The lighting designer for Bliss Fasman Inc. in New York City reflects on the value of the local Section and the key to overcoming obstacles
I went to Milwaukee School of Engineering (MSOE) and started getting interested while exploring the three specialty fields within architectural engineering: electrical/lighting, structure and mechanical. Lighting grabbed my attention and I wanted to learn more about a career in lighting, so in my sophomore year I started going to local IES Milwaukee Section meetings and took the ED-100 Fundamentals of Lighting class.
Then I started to notice and appreciate and criticize light more. I also started asking professionals at IES meetings questions and joined MSOE’s IES/NECA professional society. Since I wasn’t interested in the power-side electrical specialty and wanted to learn the poetics of design intent, I transferred to South Dakota State University and there I was able to get into higher level studio classes and learn the creative side of design. I give big credit to local IES Sections, which have been a great influence for me to be in lighting.
So far, pilot-based warehouse lighting research on acute and subjective effects—such as focus or calm and alerting or energizing effects—in such a dynamic environment. While working on such a big project I learned a lot from my advisor, Meg Smith [Signify Research]. We were using top-notch research about visual and nonvisual effects of lighting and its metrics in the design and tried to evaluate Kit Cuttle’s proposed metrics in our project’s perceived brightness of illumination. The whole process was challenging and a great learning experience.
Best part of your job?
The process of designing and interchanging ideas without hesitation. While working at Signify, I studied new and ongoing research in lighting and tried to implement those into real world scenarios.

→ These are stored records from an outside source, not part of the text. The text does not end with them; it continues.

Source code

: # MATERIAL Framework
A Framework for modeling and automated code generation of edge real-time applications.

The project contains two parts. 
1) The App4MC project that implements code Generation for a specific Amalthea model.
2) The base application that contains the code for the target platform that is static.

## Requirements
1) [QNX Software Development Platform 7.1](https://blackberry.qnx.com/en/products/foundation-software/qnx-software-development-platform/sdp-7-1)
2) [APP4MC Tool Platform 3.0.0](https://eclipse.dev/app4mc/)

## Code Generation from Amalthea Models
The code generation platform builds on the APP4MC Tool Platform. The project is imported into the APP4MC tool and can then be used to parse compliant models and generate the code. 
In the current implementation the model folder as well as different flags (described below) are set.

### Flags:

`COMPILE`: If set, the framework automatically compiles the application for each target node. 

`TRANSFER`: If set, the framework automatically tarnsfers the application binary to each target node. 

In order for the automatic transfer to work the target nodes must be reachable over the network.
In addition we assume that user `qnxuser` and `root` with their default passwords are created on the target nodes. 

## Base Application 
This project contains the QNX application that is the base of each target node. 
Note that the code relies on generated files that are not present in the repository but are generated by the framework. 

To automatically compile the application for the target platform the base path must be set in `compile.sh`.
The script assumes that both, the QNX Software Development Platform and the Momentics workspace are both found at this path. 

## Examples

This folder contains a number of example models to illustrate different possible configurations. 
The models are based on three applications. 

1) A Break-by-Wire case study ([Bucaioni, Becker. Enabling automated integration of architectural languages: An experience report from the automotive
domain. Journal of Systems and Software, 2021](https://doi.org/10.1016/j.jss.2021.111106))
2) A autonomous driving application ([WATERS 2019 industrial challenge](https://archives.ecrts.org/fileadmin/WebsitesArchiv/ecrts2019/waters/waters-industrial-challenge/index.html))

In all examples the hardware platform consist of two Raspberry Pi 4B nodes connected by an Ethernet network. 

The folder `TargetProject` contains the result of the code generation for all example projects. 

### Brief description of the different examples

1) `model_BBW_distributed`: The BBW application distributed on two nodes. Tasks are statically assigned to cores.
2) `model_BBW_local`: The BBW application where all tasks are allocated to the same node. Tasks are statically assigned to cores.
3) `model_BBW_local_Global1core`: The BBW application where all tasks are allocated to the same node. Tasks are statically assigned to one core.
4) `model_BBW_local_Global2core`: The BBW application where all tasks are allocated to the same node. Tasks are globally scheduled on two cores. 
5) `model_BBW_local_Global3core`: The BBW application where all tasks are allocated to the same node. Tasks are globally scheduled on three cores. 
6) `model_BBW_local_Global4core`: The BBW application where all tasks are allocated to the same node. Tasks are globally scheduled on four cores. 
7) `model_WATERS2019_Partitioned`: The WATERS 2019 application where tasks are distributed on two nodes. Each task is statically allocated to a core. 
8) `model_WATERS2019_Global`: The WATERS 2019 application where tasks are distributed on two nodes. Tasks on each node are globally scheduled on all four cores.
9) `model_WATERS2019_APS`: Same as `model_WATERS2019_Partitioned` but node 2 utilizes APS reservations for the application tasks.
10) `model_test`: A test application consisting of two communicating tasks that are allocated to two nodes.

Biggest obstacle you’ve encountered?
Well, I have learned by making mistakes, but I always stay motivated. My biggest obstacle was transitioning from engineering classes, which are very technical, to core architecture design courses and studios. All the hard work and late nights were worth it, and I enjoyed the process, but I stayed motivated and that’s the key to overcoming the biggest obstacles.
Most important thing for the future of the lighting industry?
Promote lighting education to non-lighting professionals. It can be in the form of training, brochures, videos, posters, or other
written or online education for the general public, and it should be culturally and literacy-level appropriate.
Lighting is getting more and more complex day by day and with innovations in technologies, the shift toward the IoT platform is also important. These two things will have a future in the lighting industry, and if the customer knows more about lighting, they will ask more about it as a part of a service.
I am looking for new challenges as a lighting designer at Bliss Fasman Inc. in New York. I also plan to become a certified lighting designer and continue to explore the field of lighting.